В эту минуту старик Сельмин вошел.

– Ступай, Саша, к гостям да вели обнести чем-нибудь. Ты очень хорошо сделал, что увел сюда этого господина.

– С которым мне лестно было познакомиться. У нас есть много общих знакомых. Он был в военной службе, находился при главнокомандующем… я уж извинялся пред ним за наших гостей… Запировались.

При этом слове он ушел, а старик Сельмин, оставшись с проезжим, подал ему руку и также извинился в происшедшей сцене.

– Я их всех побранил, – сказал он. – Они приняли вас за соседнего помещика 17-ти душ. Он иногда отнекивается, и мы его обливаем.

– Очень сожалею, что он позволяет это с собою делать.

– Э! как вы судите! У нас все делается по-приятельски. Творим, что думаем, и никогда не сердимся друг на друга за дружескую шутку.

– Это очень похвально.

– Я пришел к вам извиниться и просить вас пожаловать опять в залу к гостям.

– Нет! избавьте, ради бога.

– Послушайте. Для меня это все равно. У меня дом открыт, и мое дело угостить и спать положить. Но собственное ваше достоинство требует, чтоб показаться опять перед всеми. Я вас не спрашиваю, куда вы едете и кто вы, но вы везде с этими людьми можете встретиться, и они, видя вас в чести в моем доме, рады будут все для вас сделать. Я ведь угощаю всю губернию. Все у меня пьют и едят.

– Я вам душевно благодарен, – отвечал проезжий с некоторою задумчивостию, – но вряд ли мне в ком-нибудь будет нужда на этом свете, да и меня, кажется, дальше гроба нельзя гнать… Впрочем, я вижу, что вы истинно добрый и благородный человек. Если вам хотя несколько приятно может быть, чтоб я явился в залу, то я готов идти за вами.

– Очень рад, пожалуйте, пойдемте!

И вот таинственный вояжер опять явился в гостиной. Он был высокого роста, бледный, худой, с выразительными глазами, благородными приемами и серьезною физиономиею. Ему казалось около 40 лет, впрочем, его огненный взгляд, добрая поступь давали повод думать, что он гораздо моложе. Только морщины на лбу и на щеках обнаруживали преждевременную старость или тяжкие страдания. Одет он был совершенно по-дорожному, однако же чисто и скромно. Едва он показался в зале, как молодой Сельмин подвел к нему группу давешних крикунов, которые тотчас перед ним извинились в неуместной шутке.

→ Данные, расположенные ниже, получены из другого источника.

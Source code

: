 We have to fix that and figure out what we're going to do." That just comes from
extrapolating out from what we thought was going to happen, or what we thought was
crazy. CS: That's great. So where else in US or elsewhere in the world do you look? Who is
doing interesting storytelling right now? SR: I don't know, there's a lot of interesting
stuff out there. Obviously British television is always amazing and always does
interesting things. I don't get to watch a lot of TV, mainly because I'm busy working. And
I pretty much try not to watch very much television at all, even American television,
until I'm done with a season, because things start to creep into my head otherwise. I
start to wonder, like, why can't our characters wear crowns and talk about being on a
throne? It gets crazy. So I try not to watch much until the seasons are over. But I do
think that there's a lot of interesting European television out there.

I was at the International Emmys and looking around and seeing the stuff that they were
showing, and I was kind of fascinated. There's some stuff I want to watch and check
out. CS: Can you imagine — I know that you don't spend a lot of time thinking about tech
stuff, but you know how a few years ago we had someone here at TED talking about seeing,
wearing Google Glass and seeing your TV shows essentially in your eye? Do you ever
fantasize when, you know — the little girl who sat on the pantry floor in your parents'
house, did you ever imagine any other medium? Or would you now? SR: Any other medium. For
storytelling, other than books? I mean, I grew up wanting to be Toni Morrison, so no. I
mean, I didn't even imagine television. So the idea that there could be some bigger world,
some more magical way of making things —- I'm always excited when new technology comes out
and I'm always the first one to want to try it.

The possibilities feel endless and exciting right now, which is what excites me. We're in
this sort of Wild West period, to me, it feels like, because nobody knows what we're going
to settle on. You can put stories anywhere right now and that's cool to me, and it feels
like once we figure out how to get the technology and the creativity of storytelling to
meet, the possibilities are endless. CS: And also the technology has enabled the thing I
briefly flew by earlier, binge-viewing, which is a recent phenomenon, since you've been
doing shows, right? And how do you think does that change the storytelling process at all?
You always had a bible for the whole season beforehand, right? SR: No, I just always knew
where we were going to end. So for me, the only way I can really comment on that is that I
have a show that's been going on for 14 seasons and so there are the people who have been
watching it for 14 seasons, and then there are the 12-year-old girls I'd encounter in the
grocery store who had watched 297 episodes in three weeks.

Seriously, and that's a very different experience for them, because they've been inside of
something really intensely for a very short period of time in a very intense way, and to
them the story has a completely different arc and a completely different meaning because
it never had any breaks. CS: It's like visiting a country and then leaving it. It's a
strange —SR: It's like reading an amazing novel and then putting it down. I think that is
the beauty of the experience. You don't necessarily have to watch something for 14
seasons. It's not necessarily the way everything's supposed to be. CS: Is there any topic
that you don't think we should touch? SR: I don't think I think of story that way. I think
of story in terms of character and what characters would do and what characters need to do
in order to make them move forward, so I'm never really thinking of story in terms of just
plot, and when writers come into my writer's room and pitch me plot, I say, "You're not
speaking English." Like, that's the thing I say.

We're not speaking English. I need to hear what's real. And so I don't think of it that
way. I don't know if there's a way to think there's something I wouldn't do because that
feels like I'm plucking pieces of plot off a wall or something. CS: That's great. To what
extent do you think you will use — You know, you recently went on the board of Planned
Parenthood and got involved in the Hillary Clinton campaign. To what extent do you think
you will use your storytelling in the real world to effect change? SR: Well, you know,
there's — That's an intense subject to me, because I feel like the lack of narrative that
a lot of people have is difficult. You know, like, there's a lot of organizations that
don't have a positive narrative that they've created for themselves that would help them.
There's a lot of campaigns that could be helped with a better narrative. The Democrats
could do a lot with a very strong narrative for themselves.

– Помилуйте, господа, – отвечал он с хладнокровным достоинством. – Я вовсе не в претензии. Вы поступили по своим привычкам, я по своим, мы квиты. Мы все равно уважаем хозяина и готовы угождать ему. Я первый, чтоб сделать ему приятное, явился опять сюда и очень буду рад, если вы удостоите меня вашего лестного знакомства.

Все расшаркались, все пустились в фразы, извинения, рекомендации, и все-таки кончилось тем, что прежний навязчивый господин снова приступил к нему с вопросом: позвольте узнать, с кем я имею честь и проч. Проезжий отвечал, что у него нет ни имени, ни рода, ни племени. Это опять взволновало все общество. Все начали громко шептать хозяину, что это неприлично, что всякий должен знать, с кем говорит, что в такой компании не должны быть безыменные люди и т. п. Вдруг молодой Сельмин расхохотался и обратил этим на себя внимание.

– Как это смешно! – вскричал он. – Ведь я вам говорил, что у нас, в провинции, и шутки понять не умеют. Видите ли, что я прав и вы проиграли заклад. Да, господа! Теперь я вам открою все дело. Завтра я уезжаю, это мой короткий приятель, он заехал за мною, чтобы вместе отправиться. Мы уговорились, чтоб, приехав в последний день, он сыграл всю эту комедию. Я думал, что все будут смеяться нашей шутке, а вышло, что без формуляра здесь нельзя и глаз показать. Теперь кончено. В наказание за их недогадливость и я им ни слова не скажу. Пусть же они помучаются до будущего моего отпуска. Прошу вас молчать и никому не открывать вашего имени.